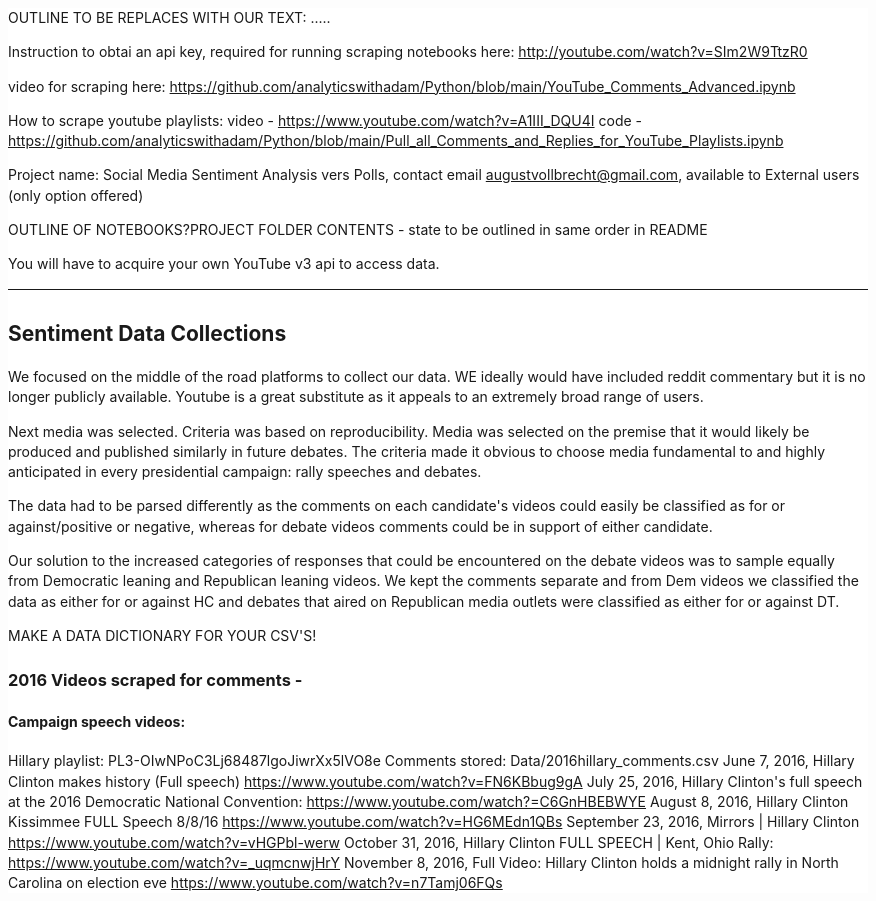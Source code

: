 OUTLINE TO BE REPLACES WITH OUR TEXT:
.....

Instruction to obtai an api key, required for running scraping notebooks here:
http://youtube.com/watch?v=SIm2W9TtzR0

video for scraping here: https://github.com/analyticswithadam/Python/blob/main/YouTube_Comments_Advanced.ipynb

How to scrape youtube playlists:
video - https://www.youtube.com/watch?v=A1III_DQU4I
code -https://github.com/analyticswithadam/Python/blob/main/Pull_all_Comments_and_Replies_for_YouTube_Playlists.ipynb


Project name: Social Media Sentiment Analysis vers Polls, contact email 
augustvollbrecht@gmail.com, available to External users (only option offered)


OUTLINE OF NOTEBOOKS?PROJECT FOLDER CONTENTS - state to be outlined in same order in README


You will have to acquire your own YouTube v3 api to access data.

________________________


## Sentiment Data Collections
We focused on the middle of the road platforms to collect our data. WE ideally would have included reddit commentary but it is no longer publicly available. Youtube is a great substitute as it appeals to an extremely broad range of users.


Next media was selected. Criteria was based on reproducibility. Media was selected on the premise that it would likely be produced and published similarly in future debates. The criteria made it obvious to choose media fundamental to and highly anticipated in every presidential campaign: rally speeches and debates.


The data had to be parsed differently as the comments on each candidate's videos could easily be classified as for or against/positive or negative, whereas for debate videos comments could be in support of either candidate.

Our solution to the increased categories of responses that could be encountered on the debate videos was to sample equally from Democratic leaning and Republican leaning videos. We kept the comments separate and from Dem videos we classified the data as either for or against HC and debates that aired on Republican media outlets were classified as either for or against DT.


MAKE A DATA DICTIONARY FOR YOUR CSV'S!

### 2016 Videos scraped for comments - 

#### Campaign speech videos:
Hillary playlist: PL3-OIwNPoC3Lj68487lgoJiwrXx5lVO8e
Comments stored: Data/2016hillary_comments.csv
June 7, 2016, Hillary Clinton makes history (Full speech)
https://www.youtube.com/watch?v=FN6KBbug9gA
July 25, 2016, Hillary Clinton's full speech at the 2016 Democratic National Convention:
https://www.youtube.com/watch?=C6GnHBEBWYE
August 8, 2016, Hillary Clinton Kissimmee FULL Speech 8/8/16
https://www.youtube.com/watch?v=HG6MEdn1QBs
September 23, 2016, Mirrors | Hillary Clinton
https://www.youtube.com/watch?v=vHGPbl-werw
October 31, 2016, Hillary Clinton FULL SPEECH | Kent, Ohio Rally:
https://www.youtube.com/watch?v=_uqmcnwjHrY
November 8, 2016, Full Video: Hillary Clinton holds a midnight rally in North Carolina on election eve
https://www.youtube.com/watch?v=n7Tamj06FQs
* * * * *
# YOUR INSTRUCTIONS:
Could you repeat exactly the lines in the listing above from the one with "You will have" down to the one with "We focused on"? Include both of those lines.

# RESPONSE FOR THIS EXERCISE:
You will have to acquire your own YouTube v3 api to access data.

________________________


## Sentiment Data Collections
We focused on the middle of the road platforms to collect our data. WE ideally would have included reddit commentary but it is no longer publicly available. Youtube is a great substitute as it appeals to an extremely broad range of users.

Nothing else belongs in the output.